By your ethnological arguments (based on skin colour) you are unwittingly
stating arguments similiar to those subscribed to in the
beginning of this century and the previous and in fact recently here in
the US
there was(and still is) a guy named David Duke who was spouting the same
observations.
I will NOT respond to such arguments.
You seem to prefer linguistic evidence (also stating at the same time
that languages
are arbitrary), wheras I value archeological evidence. Dont you think
at the least that the models should corroborate evidences from each other so
that we arrive at the truth ?. You want to conveniently ignore archeological
findings (infact thousands of them) when it does'nt suit your model.
2. Mr. Robert J. Zydenbos
YES....there is a similiarity between Northern and Southern languages
in India. In fact you can just about do a one to one substitution of
words and
can easily translate sentences.
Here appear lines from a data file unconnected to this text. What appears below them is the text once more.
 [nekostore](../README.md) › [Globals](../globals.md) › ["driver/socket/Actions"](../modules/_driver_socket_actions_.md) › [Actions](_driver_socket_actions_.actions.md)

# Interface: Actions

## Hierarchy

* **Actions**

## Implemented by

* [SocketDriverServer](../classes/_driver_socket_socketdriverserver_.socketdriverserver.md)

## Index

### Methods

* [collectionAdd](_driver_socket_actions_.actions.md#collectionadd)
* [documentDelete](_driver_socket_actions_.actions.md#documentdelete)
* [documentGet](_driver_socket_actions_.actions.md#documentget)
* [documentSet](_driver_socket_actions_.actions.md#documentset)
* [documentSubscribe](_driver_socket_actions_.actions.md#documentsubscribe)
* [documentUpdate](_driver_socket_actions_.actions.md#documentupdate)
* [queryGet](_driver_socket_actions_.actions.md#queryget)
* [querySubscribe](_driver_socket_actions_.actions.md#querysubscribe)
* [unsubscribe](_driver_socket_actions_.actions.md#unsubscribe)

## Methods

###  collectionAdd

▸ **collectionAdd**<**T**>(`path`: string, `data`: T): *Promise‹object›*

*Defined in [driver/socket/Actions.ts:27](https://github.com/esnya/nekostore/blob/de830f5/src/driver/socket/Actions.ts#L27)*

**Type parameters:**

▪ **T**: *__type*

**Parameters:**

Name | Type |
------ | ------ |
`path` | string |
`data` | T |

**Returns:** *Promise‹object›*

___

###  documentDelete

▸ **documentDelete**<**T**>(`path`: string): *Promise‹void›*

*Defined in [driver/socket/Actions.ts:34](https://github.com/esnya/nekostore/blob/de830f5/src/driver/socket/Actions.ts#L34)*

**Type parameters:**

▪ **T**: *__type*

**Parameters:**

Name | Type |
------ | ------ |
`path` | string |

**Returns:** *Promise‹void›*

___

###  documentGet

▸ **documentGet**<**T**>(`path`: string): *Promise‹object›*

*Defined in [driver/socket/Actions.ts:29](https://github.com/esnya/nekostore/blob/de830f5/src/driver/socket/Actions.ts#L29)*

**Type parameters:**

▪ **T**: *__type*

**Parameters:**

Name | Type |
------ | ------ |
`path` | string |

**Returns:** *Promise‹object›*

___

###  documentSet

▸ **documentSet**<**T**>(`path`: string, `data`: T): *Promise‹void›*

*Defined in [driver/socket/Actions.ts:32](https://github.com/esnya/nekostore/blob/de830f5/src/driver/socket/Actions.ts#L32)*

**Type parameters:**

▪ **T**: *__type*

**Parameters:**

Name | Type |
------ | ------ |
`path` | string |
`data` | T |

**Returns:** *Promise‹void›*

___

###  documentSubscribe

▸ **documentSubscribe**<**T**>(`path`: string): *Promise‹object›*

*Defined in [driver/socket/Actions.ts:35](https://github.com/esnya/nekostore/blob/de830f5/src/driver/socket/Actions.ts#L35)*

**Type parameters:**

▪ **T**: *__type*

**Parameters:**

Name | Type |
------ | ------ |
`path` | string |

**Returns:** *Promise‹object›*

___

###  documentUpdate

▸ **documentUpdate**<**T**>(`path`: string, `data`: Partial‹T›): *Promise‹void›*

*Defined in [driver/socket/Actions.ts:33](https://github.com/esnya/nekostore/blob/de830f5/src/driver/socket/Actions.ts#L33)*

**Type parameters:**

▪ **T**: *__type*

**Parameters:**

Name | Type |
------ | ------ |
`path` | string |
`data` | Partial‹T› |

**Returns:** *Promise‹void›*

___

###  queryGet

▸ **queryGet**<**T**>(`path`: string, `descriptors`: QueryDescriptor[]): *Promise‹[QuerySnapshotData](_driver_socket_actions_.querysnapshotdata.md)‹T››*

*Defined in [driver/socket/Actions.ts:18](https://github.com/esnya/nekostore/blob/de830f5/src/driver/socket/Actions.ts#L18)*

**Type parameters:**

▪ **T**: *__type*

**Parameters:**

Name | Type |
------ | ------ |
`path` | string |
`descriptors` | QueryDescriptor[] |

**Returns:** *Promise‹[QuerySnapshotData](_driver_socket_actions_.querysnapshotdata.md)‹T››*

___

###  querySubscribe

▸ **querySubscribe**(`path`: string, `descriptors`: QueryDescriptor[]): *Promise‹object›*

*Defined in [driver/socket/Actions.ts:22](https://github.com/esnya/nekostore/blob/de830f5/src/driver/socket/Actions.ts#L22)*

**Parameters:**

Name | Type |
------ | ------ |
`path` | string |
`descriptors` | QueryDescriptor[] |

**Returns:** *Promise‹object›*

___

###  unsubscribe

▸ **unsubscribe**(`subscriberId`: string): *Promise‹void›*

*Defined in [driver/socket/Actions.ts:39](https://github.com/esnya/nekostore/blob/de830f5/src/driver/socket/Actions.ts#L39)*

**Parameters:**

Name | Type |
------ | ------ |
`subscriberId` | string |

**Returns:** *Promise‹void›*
To account for this, linguists have come up
with their own theories - please ask some of the expert linguists on their
theories as to how they account for this.
naanu odida pustaka - kannada
mayaa paTitaM pustakaM - sanskrit
In school when we were learning sanskrit, the teacher used to tell us
that we would
be able to translate from English to Sanskrit very easily, if we first
translated the
English to our own mother tongue and then to Sanskrit. He was right, and
it used to work
all the time. Seeing so much commonality, I find it very hard to believe
that somehow,
English and Sanskrit are closer to each other than Kannada & Sanskrit.
Please read some of the arguments used by linguists to explain this
commonality,
and you will see, why I find it so hard to believe them.
3. Mr. S.Krishna
If someone claims to be a descendant from the moon it IS logical to laugh
at it... but if someone claims he is from Dwaraka, dont you think that it
maybe possible ?
Is an outright rejection valid ?
All the original sources refer to only places within the subcontinent
and there
never was any argument among pandits about some kind of origin from some
faraway
lands - until the word Arya was bastardized and all kinds of racial
connotations were ascribed to passages in the Vedas.
I waited to see reactions to Edwin Bryants posting, but there doesnt seem
to be any.Could it be one of shock ?
Now that Mr.Edwin Bryant has made his position clear, maybe some of the vocal
supporters of the AIT are thinking that the Invasion theory is not on such a
sure
footing after all - especially now that a **non-Indian** (ignoring
Mr.Jim Shafer, after all he is a mere archeologist) has said that
THERE IS A POSSIBILITY OF A ALTERNATIVE TO THE INVASION/MIGRATION THEORY.
^^^^^^^^^^^^^^^^^^^^^^^^^^^^^
No one knows what that alternative is, but atleast accepting that there
might be an alternative
is indeed a mighty positive change.
The so called "evidence" for the Invasion theory has been built up over
almost 150 years
wheras the challenge to it from has come only within the past 15-20 years
and has become more organized only within the past decade or so. After all,
India gained independence only 50 years ago and time is needed to discard
old euro-centric colonial thinking.
Atleast a beginning has been made.
Again, at the end - the thing that started this discussion thread was kuyil.
Does anyone out there have an answer as to why it HAS to be of
Dravidian origin ? anything else other than just assertions ?
BTW,is the word for crow in Sanskrit, also of a supposed dravidian origin ?
coz after all a cuckoo depends on the crow for its survival.